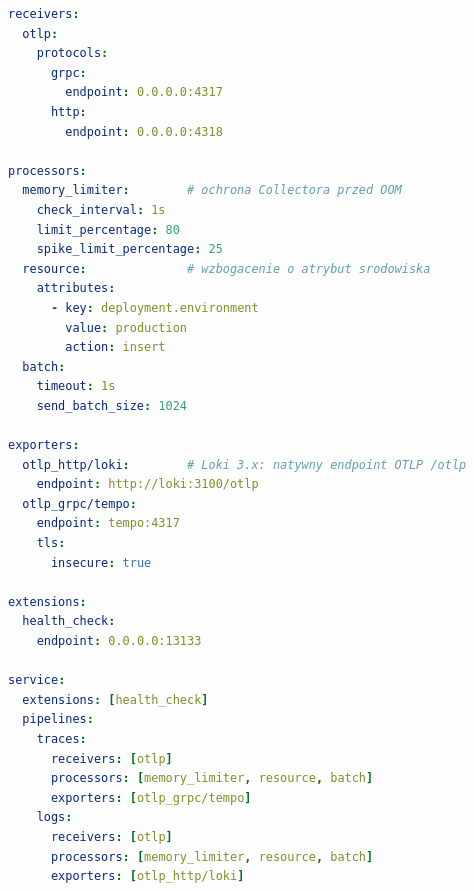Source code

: \begin{lstlisting}[language=yaml, caption={Konfiguracja OpenTelemetry Collector: potoki logów i~śladów; metryki pobiera bezpośrednio Prometheus (infrastructure/helm/observability/files/otel-collector-config.yaml)}, label={lst:otel-collector-config}]
receivers:
  otlp:
    protocols:
      grpc:
        endpoint: 0.0.0.0:4317
      http:
        endpoint: 0.0.0.0:4318

processors:
  memory_limiter:        # ochrona Collectora przed OOM
    check_interval: 1s
    limit_percentage: 80
    spike_limit_percentage: 25
  resource:              # wzbogacenie o atrybut srodowiska
    attributes:
      - key: deployment.environment
        value: production
        action: insert
  batch:
    timeout: 1s
    send_batch_size: 1024

exporters:
  otlp_http/loki:        # Loki 3.x: natywny endpoint OTLP /otlp
    endpoint: http://loki:3100/otlp
  otlp_grpc/tempo:
    endpoint: tempo:4317
    tls:
      insecure: true

extensions:
  health_check:
    endpoint: 0.0.0.0:13133

service:
  extensions: [health_check]
  pipelines:
    traces:
      receivers: [otlp]
      processors: [memory_limiter, resource, batch]
      exporters: [otlp_grpc/tempo]
    logs:
      receivers: [otlp]
      processors: [memory_limiter, resource, batch]
      exporters: [otlp_http/loki]
\end{lstlisting}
::::::::::
■ **What needs to be done**: What lines in the records above include the string "extensions"? Copy each one.

■ **Reply to the task**:
extensions:
  extensions: [health_check]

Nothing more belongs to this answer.